> PROBLEM DESCRIPTION:
Output the listing below verbatim, without images.

> EXTRACTED MATERIAL:
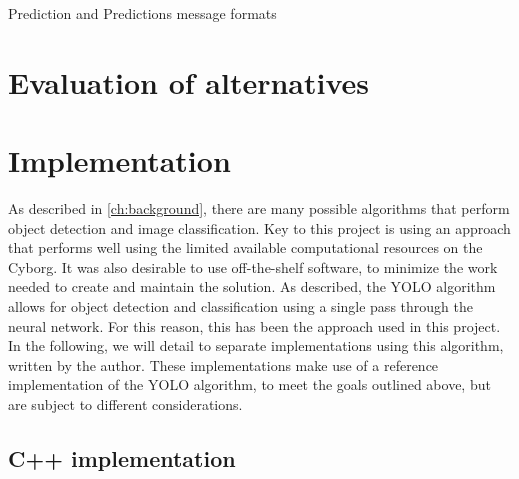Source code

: \documentclass[\rootfolder/main.tex]{subfiles}
\begin{document}
\begin{listing}
    \inputminted{python}{\rootfolder/Chapters/Chapter5/Listings/Prediction.msg}
    \inputminted{python}{\rootfolder/Chapters/Chapter5/Listings/Predictions.msg}
    \caption{Prediction and Predictions message formats\label{lst:prediction-msg}}
\end{listing}


\section{Evaluation of alternatives}



\section{Implementation}

As described in \cref{ch:background}, there are many possible algorithms that perform object detection and image classification.
Key to this project is using an approach that performs well using the limited available computational resources on the Cyborg.
It was also desirable to use off-the-shelf software, to minimize the work needed to create and maintain the solution.
As described, the YOLO algorithm allows for object detection and classification using a single pass through the neural network.
For this reason, this has been the approach used in this project.
In the following, we will detail to separate implementations using this algorithm, written by the author.
These implementations make use of a reference implementation of the YOLO algorithm, to meet the goals outlined above, but are subject to different considerations.


\subsection{C++ implementation}
\end{document}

> WORKED SOLUTION:
Source code

: \documentclass[\rootfolder/main.tex]{subfiles}
\begin{document}
\begin{listing}
    \inputminted{python}{\rootfolder/Chapters/Chapter5/Listings/Prediction.msg}
    \inputminted{python}{\rootfolder/Chapters/Chapter5/Listings/Predictions.msg}
    \caption{Prediction and Predictions message formats\label{lst:prediction-msg}}
\end{listing}


\section{Evaluation of alternatives}



\section{Implementation}

As described in \cref{ch:background}, there are many possible algorithms that perform object detection and image classification.
Key to this project is using an approach that performs well using the limited available computational resources on the Cyborg.
It was also desirable to use off-the-shelf software, to minimize the work needed to create and maintain the solution.
As described, the YOLO algorithm allows for object detection and classification using a single pass through the neural network.
For this reason, this has been the approach used in this project.
In the following, we will detail to separate implementations using this algorithm, written by the author.
These implementations make use of a reference implementation of the YOLO algorithm, to meet the goals outlined above, but are subject to different considerations.


\subsection{C++ implementation}
\end{document}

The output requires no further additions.